I highly recommend even small nonprofits use a mail house when an appeal is over 200 pieces or when you have variable data (a unique name and address and salutation on each letter), as most every good fundraising appeal should. In my recent cost analysis of mail house vs. staff or volunteer to manage a mailing project, the mail house was more cost effective every time. Here’s why:
- Significant staff time is necessary to organize and manage the volunteers and navigate the complex bulk mail system. Fundraising staff time is better spent fundraising, and engaging donors rather than managing a mail program.
- A professional mailhouse is less likely than chatty volunteers to make errors in collation, like the addressee on a letter getting into the wrong envelope, for example. You really want to avoid that!
- Printing in-house is time consuming, frustrating, expensive (ink and wear and tear on your equipment), and error prone. It will truly make you insane.

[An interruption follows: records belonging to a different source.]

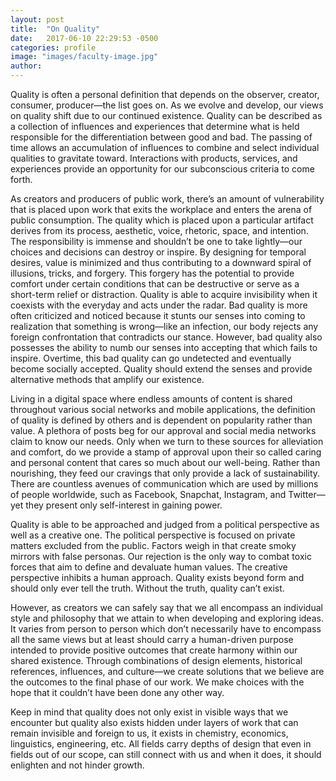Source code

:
```yaml
---
layout: post
title:  "On Quality"
date:   2017-06-10 22:29:53 -0500
categories: profile
image: "images/faculty-image.jpg"
author:
---
```


Quality is often a personal definition that depends on the observer, creator, consumer, producer—the list goes on. As we evolve and develop, our views on quality shift due to our continued existence. Quality can be described as a collection of influences and experiences that determine what is held responsible for the differentiation between good and bad. The passing of time allows an accumulation of influences to combine and select individual qualities to gravitate toward. Interactions with products, services, and experiences provide an opportunity for our subconscious criteria to come forth.

As creators and producers of public work, there’s an amount of vulnerability that is placed upon work that exits the workplace and enters the arena of public consumption. The quality which is placed upon a particular artifact derives from its process, aesthetic, voice, rhetoric, space, and intention. The responsibility is immense and shouldn’t be one to take lightly—our choices and decisions can destroy or inspire. By designing for temporal desires, value is minimized and thus contributing to a downward spiral of illusions, tricks, and forgery. This forgery has the potential to provide comfort under certain conditions that can be destructive or serve as a short-term relief or distraction. Quality is able to acquire invisibility when it coexists with the everyday and acts under the radar. Bad quality is more often criticized and noticed because it stunts our senses into coming to realization that something is wrong—like an infection, our body rejects any foreign confrontation that contradicts our stance. However, bad quality also possesses the ability to numb our senses into accepting that which fails to inspire. Overtime, this bad quality can go undetected and eventually become socially accepted. Quality should extend the senses and provide alternative methods that amplify our existence.

Living in a digital space where endless amounts of content is shared throughout various social networks and mobile applications, the definition of quality is defined by others and is dependent on popularity rather than value. A plethora of posts beg for our approval and social media networks claim to know our needs. Only when we turn to these sources for alleviation and comfort, do we provide a stamp of approval upon their so called caring and personal content that cares so much about our well-being. Rather than nourishing, they feed our cravings that only provide a lack of sustainability. There are countless avenues of communication which are used by millions of people worldwide, such as Facebook, Snapchat, Instagram, and Twitter—yet they present only self-interest in gaining power.

Quality is able to be approached and judged from a political perspective as well as a creative one. The political perspective is focused on private matters excluded from the public. Factors weigh in that create smoky mirrors with false personas. Our rejection is the only way to combat toxic forces that aim to define and devaluate human values. The creative perspective inhibits a human approach. Quality exists beyond form and should only ever tell the truth. Without the truth, quality can’t exist.

However, as creators we can safely say that we all encompass an individual style and philosophy that we attain to when developing and exploring ideas. It varies from person to person which don’t necessarily have to encompass all the same views but at least should carry a human-driven purpose intended to provide positive outcomes that create harmony within our shared existence. Through combinations of design elements, historical references, influences, and culture—we create solutions that we believe are the outcomes to the final phase of our work. We make choices with the hope that it couldn’t have been done any other way.

Keep in mind that quality does not only exist in visible ways that we encounter but quality also exists hidden under layers of work that can remain invisible and foreign to us, it exists in chemistry, economics, linguistics, engineering, etc. All fields carry depths of design that even in fields out of our scope, can still connect with us and when it does,  it should enlighten and not hinder growth.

- Most sophisticated mail houses use advanced, specialized technology for complicated sorting and automation (adding a bar code) that allows a mailing to qualify for even further reduced postage prices.

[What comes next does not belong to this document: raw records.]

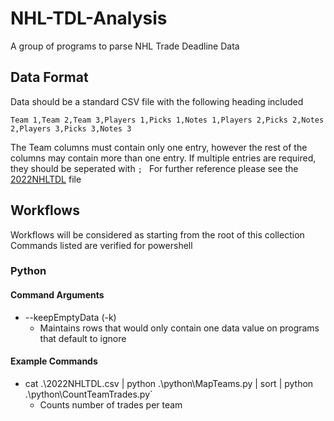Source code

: # NHL-TDL-Analysis
A group of programs to parse NHL Trade Deadline Data

## Data Format
Data should be a standard CSV file with the following heading included
```csv
Team 1,Team 2,Team 3,Players 1,Picks 1,Notes 1,Players 2,Picks 2,Notes 2,Players 3,Picks 3,Notes 3
```
The Team columns must contain only one entry, however the rest of the columns may contain more than one entry. If multiple entries are required, they should be seperated with `; `
For further reference please see the [2022NHLTDL](./2022NHLTDL.csv) file

## Workflows
Workflows will be considered as starting from the root of this collection
Commands listed are verified for powershell
### Python
#### Command Arguments
- --keepEmptyData (-k)
  - Maintains rows that would only contain one data value on programs that default to ignore
#### Example Commands
- cat .\2022NHLTDL.csv | python .\python\MapTeams.py | sort | python .\python\CountTeamTrades.py`
  - Counts number of trades per team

- Instead of doing everything by hand, a mail house uses machines to fold, insert, seal, tab and even sort letters. Most will even print your text on the preprinted letterhead you supply and can inexpensively print your organization’s indicia on envelopes when necessary. They will pre-sort your mailing list as well as the outer envelope ready to go to bulk mail.
- Your mailhouse will run addresses through the National Change of Address Association every time you do a mailing. This saves you money from sending to bad addresses and keeps you from losing donors who don’t get your mail piece.
- You may not know this but nonprofits do not need to have their own mailing permit/ account with the USPS when they use a mailhouse. As long as your organization is a 501(c)(3) certified nonprofit, the mailhouse can use their own mailing permit to secure the lower nonprofit rates. You do not need to pay an annual permit fee or worry over making a deposit in your USPS account at the time of your mailing. The mailhouse will just invoice you for the postage.
Find a good mailhouse. It is cheaper, faster, and you will enjoy your job more!